• Exercise prompt
Whenever a line of the records below contains the word "null", copy that line.

• Data provided
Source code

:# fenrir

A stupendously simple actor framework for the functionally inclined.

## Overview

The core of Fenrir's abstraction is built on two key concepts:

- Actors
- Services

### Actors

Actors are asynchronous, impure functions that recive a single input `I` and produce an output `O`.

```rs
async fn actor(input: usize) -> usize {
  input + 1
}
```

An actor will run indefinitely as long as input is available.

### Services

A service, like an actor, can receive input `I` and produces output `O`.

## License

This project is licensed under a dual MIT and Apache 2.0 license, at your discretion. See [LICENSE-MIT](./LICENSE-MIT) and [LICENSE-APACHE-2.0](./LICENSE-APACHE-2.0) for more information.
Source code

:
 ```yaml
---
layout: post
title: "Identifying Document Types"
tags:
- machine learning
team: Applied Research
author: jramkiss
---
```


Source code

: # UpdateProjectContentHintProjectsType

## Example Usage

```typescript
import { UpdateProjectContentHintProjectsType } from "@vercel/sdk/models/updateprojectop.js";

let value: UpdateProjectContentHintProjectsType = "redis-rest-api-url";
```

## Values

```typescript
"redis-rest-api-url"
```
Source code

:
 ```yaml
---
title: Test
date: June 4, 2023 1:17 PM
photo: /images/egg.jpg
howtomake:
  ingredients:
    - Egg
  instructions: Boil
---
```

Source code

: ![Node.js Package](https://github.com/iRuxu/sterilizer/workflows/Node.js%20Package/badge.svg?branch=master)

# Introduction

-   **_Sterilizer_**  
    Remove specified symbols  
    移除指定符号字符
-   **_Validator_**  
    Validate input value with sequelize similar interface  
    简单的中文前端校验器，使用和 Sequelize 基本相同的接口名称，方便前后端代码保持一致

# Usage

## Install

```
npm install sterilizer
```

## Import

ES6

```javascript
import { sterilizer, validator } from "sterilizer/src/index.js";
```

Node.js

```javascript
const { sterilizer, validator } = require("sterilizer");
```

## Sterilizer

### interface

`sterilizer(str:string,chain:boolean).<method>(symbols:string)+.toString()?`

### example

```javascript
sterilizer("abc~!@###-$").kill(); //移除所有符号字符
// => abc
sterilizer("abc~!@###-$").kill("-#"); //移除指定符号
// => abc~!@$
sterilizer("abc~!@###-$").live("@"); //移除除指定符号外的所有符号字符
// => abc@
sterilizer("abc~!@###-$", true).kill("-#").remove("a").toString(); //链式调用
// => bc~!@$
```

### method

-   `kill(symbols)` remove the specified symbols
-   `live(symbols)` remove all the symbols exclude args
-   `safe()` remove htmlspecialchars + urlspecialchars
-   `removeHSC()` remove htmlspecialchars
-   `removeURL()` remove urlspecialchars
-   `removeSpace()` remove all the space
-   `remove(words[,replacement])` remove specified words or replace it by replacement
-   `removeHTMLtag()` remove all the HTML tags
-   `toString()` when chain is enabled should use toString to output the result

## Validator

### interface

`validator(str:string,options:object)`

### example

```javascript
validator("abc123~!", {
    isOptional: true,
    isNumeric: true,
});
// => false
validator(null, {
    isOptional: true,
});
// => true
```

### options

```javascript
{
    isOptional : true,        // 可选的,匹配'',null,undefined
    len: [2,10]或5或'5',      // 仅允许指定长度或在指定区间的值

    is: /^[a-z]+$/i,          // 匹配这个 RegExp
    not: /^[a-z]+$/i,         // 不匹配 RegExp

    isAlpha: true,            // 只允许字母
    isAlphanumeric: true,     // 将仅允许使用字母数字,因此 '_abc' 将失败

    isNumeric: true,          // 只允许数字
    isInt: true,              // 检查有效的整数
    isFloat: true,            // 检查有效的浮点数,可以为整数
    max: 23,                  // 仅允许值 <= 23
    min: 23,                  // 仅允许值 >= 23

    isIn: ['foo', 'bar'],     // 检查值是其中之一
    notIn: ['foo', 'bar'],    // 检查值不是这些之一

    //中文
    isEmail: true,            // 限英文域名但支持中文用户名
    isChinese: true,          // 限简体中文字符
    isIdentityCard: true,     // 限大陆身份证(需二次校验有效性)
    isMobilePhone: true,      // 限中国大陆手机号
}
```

• Result of this exercise
validator(null, {
    isOptional : true,        // 可选的,匹配'',null,undefined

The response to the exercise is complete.